Bugün adalarda yaşanan depremler bir örnektir.
Ege’nin iki kıyısındaki halkları yakından ilgilendiriyor.
Yıkım, yangın, tsunami olarak ilgilendiriyor.
Ve en önemlisi “insani yardımlaşma” olarak ilgilendiriyor
TÜRKİYE’DE 2 YILDA 107 BİN DEPREM
Son yaşadığımız 6 Şubat depremi içimizi öylesine yaktı ki.
Neyse ki devlet yıkılanı yerine koymak için olağanüstü bir gayret gösterdi, gösteriyor.
Bakan Murat Kurum’un neredeyse deprem bölgesinde yaşadığını biliyorum.
6 Şubat depreminin yıldönümünde AFAD bir çalışma yayınladı. Diyor ki;
“6 Şubat 2023 tarihinden günümüze kadar ülkemiz ve yakın çevresinde 107 bin 439 deprem meydana gelmiştir.”
Evet iki yıl içinde ülkemizde ve bölgemizde irili ufaklı 107 bin deprem olmuş.
Bu istatistik bir “deprem bölgesi”nde yaşadığımızın en açık ispatıdır.
Ege’de yaşanan son depremleri böyle değerlendirdiğim için Türkiye ve Yunanistan arasında bir “Ege Afet Birliği” kurulmasını öneriyorum.
Bu aslında pratik olarak yaşanıyor da.
Geçen ay Yatağan Belediye Başkanı Mesut Günay, Nisyros Belediye Başkanı Prof.
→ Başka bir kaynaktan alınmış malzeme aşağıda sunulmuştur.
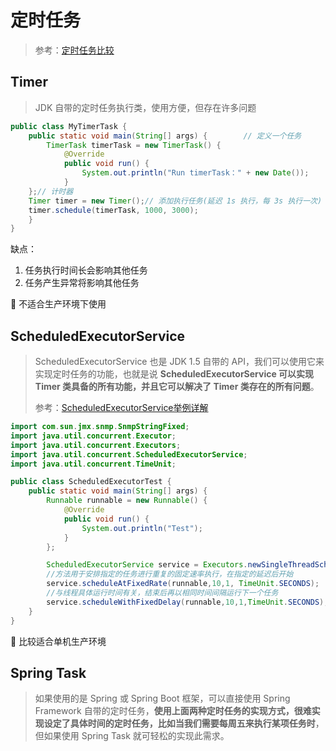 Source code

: # 定时任务

> 参考：[定时任务比较](https://blog.csdn.net/weixin_39860946/article/details/109761993)

## Timer

> JDK 自带的定时任务执行类，使用方便，但存在许多问题

```java
public class MyTimerTask {    
	public static void main(String[] args) {        // 定义一个任务
		TimerTask timerTask = new TimerTask() {
			@Override
			public void run() {
				System.out.println("Run timerTask：" + new Date());
			}
	};// 计时器
	Timer timer = new Timer();// 添加执行任务(延迟 1s 执行，每 3s 执行一次)
	timer.schedule(timerTask, 1000, 3000);    
	}
}
```

缺点：

1. 任务执行时间长会影响其他任务
2. 任务产生异常将影响其他任务

🙋 不适合生产环境下使用



## ScheduledExecutorService

> ScheduledExecutorService 也是 JDK 1.5 自带的 API，我们可以使用它来实现定时任务的功能，也就是说 **ScheduledExecutorService 可以实现 Timer 类具备的所有功能，并且它可以解决了 Timer 类存在的所有问题**。
>
> 参考：[ScheduledExecutorService举例详解](https://www.cnblogs.com/chenmo-xpw/p/5555931.html)

```java
import com.sun.jmx.snmp.SnmpStringFixed;
import java.util.concurrent.Executor;
import java.util.concurrent.Executors;
import java.util.concurrent.ScheduledExecutorService;
import java.util.concurrent.TimeUnit;

public class ScheduledExecutorTest {
    public static void main(String[] args) {
        Runnable runnable = new Runnable() {
            @Override
            public void run() {
                System.out.println("Test");
            }
        };

        ScheduledExecutorService service = Executors.newSingleThreadScheduledExecutor();
        //方法用于安排指定的任务进行重复的固定速率执行，在指定的延迟后开始
        service.scheduleAtFixedRate(runnable,10,1, TimeUnit.SECONDS);
      	//与线程具体运行时间有关，结束后再以相同时间间隔运行下一个任务
        service.scheduleWithFixedDelay(runnable,10,1,TimeUnit.SECONDS);
    }
}
```

🙋 比较适合单机生产环境



## Spring Task

> 如果使用的是 Spring 或 Spring Boot 框架，可以直接使用 Spring Framework 自带的定时任务，**使用上面两种定时任务的实现方式，很难实现设定了具体时间的定时任务，比如当我们需要每周五来执行某项任务时**，但如果使用 Spring Task 就可轻松的实现此需求。

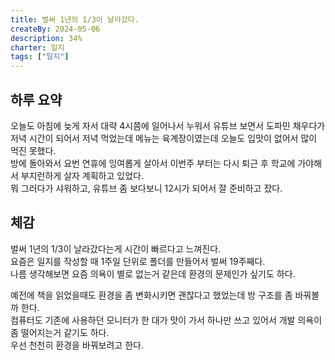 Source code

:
 ```yaml
---
title: 벌써 1년의 1/3이 날라갔다.
createBy: 2024-05-06
description: 34%
charter: 일지
tags: ["일지"]
---
```


## 하루 요약

오늘도 아침에 늦게 자서 대략 4시쯤에 일어나서 누워서 유튜브 보면서 도파민 채우다가  
저녁 시간이 되어서 저녁 먹었는데 메뉴는 육계장이였는데 오늘도 입맛이 없어서 많이 먹진 못했다.  
방에 돌아와서 요번 연휴에 잉여롭게 살아서 이번주 부터는 다시 퇴근 후 학교에 가야해서 부지런하게 살자 계획하고 있었다.  
뭐 그러다가 샤워하고, 유튜브 좀 보다보니 12시가 되어서 잘 준비하고 잤다.

## 체감

벌써 1년의 1/3이 날라갔다는게 시간이 빠르다고 느껴진다.  
요즘은 일지를 작성할 때 1주일 단위로 폴더를 만들어서 벌써 19주째다.  
나름 생각해보면 요즘 의욕이 별로 없는거 같은데 환경의 문제인가 싶기도 하다.

예전에 책을 읽었을때도 환경을 좀 변화시키면 괜찮다고 했었는데 방 구조를 좀 바꿔볼까 한다.  
컴퓨터도 기존에 사용하던 모니터가 한 대가 맛이 가서 하나만 쓰고 있어서 개발 의욕이 좀 떨어지는거 같기도 하다.  
우선 천천히 환경을 바꿔보려고 한다.
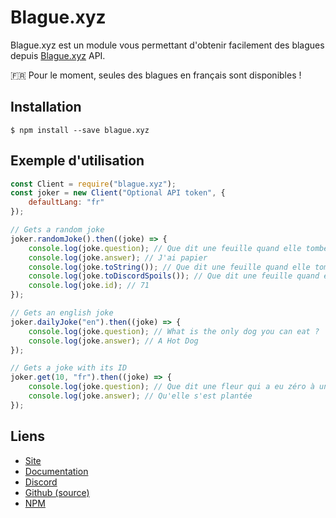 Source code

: # Blague.xyz

Blague.xyz est un module vous permettant d'obtenir facilement des blagues depuis [Blague.xyz](https://blague.xyz) API.

🇫🇷 Pour le moment, seules des blagues en français sont disponibles !

## Installation

```
$ npm install --save blague.xyz
```

## Exemple d'utilisation

```js
const Client = require("blague.xyz");
const joker = new Client("Optional API token", {
    defaultLang: "fr" 
});

// Gets a random joke
joker.randomJoke().then((joke) => {
    console.log(joke.question); // Que dit une feuille quand elle tombe dans l'eau ?
    console.log(joke.answer); // J'ai papier
    console.log(joke.toString()); // Que dit une feuille quand elle tombe dans l'eau ?\nJ'ai papier
    console.log(joke.toDiscordSpoils()); // Que dit une feuille quand elle tombe dans l'eau ?\n\n||J'ai papier||
    console.log(joke.id); // 71
});

// Gets an english joke
joker.dailyJoke("en").then((joke) => {
    console.log(joke.question); // What is the only dog you can eat ?
    console.log(joke.answer); // A Hot Dog
});

// Gets a joke with its ID
joker.get(10, "fr").then((joke) => {
    console.log(joke.question); // Que dit une fleur qui a eu zéro à un contrôle ?
    console.log(joke.answer); // Qu'elle s'est plantée
});
```

## Liens

* [Site](https://blague.xyz)
* [Documentation](https://docs.blague.xyz)
* [Discord](https://discord.gg/CJgNcJN)
* [Github (source)](https://github.com/Androz2091/blague.xyz)
* [NPM](https://npmjs/package/blague.xyz)
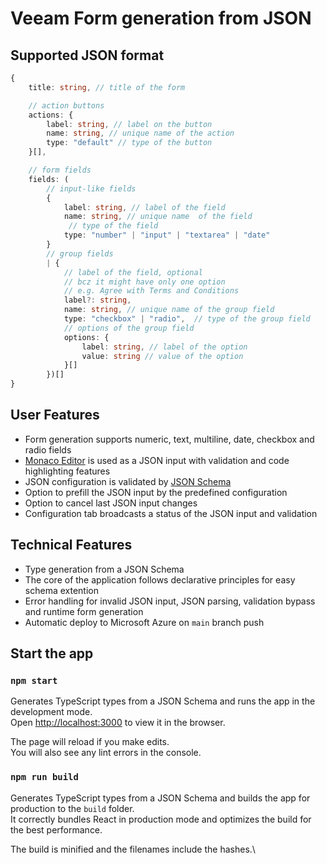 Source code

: # Veeam Form generation from JSON

## Supported JSON format

```typescript
{
    title: string, // title of the form

    // action buttons
    actions: {
        label: string, // label on the button
        name: string, // unique name of the action
        type: "default" // type of the button
    }[],

    // form fields
    fields: (
        // input-like fields
        {
            label: string, // label of the field
            name: string, // unique name  of the field
             // type of the field
            type: "number" | "input" | "textarea" | "date"
        }
        // group fields
        | {
            // label of the field, optional
            // bcz it might have only one option
            // e.g. Agree with Terms and Conditions
            label?: string,
            name: string, // unique name of the group field
            type: "checkbox" | "radio",  // type of the group field
            // options of the group field
            options: {
                label: string, // label of the option
                value: string // value of the option
            }[]
        })[]
}
```

## User Features

- Form generation supports numeric, text, multiline, date, checkbox and radio fields
- [Monaco Editor](https://microsoft.github.io/monaco-editor/) is used as a JSON input with validation and code highlighting features
- JSON configuration is validated by [JSON Schema](https://json-schema.org/)
- Option to prefill the JSON input by the predefined configuration
- Option to cancel last JSON input changes
- Configuration tab broadcasts a status of the JSON input and validation

## Technical Features

- Type generation from a JSON Schema
- The core of the application follows declarative principles for easy schema extention
- Error handling for invalid JSON input, JSON parsing, validation bypass and runtime form generation
- Automatic deploy to Microsoft Azure on `main` branch push

## Start the app

### `npm start`

Generates TypeScript types from a JSON Schema and runs the app in the development mode.\
Open [http://localhost:3000](http://localhost:3000) to view it in the browser.

The page will reload if you make edits.\
You will also see any lint errors in the console.

### `npm run build`

Generates TypeScript types from a JSON Schema and builds the app for production to the `build` folder.\
It correctly bundles React in production mode and optimizes the build for the best performance.

The build is minified and the filenames include the hashes.\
Dr. Christofis Koroneos’u kardeş kent protokolü için Yatağan’a davet etti. Nisyros Belediye Başkanı Prof. Dr. Koroneos ve eşi Kaliopi, daveti kabul edip geldiler.
İşte sözünü ettiğim dostluklar budur.
Savaşı değil. Silah yarışını değil.
Ege’de dostluk ve dayanışmayı öne çıkartmanın zamanıdır.
Ege’de peş peşe gelen depremlerden benim aldığım mesaj budur.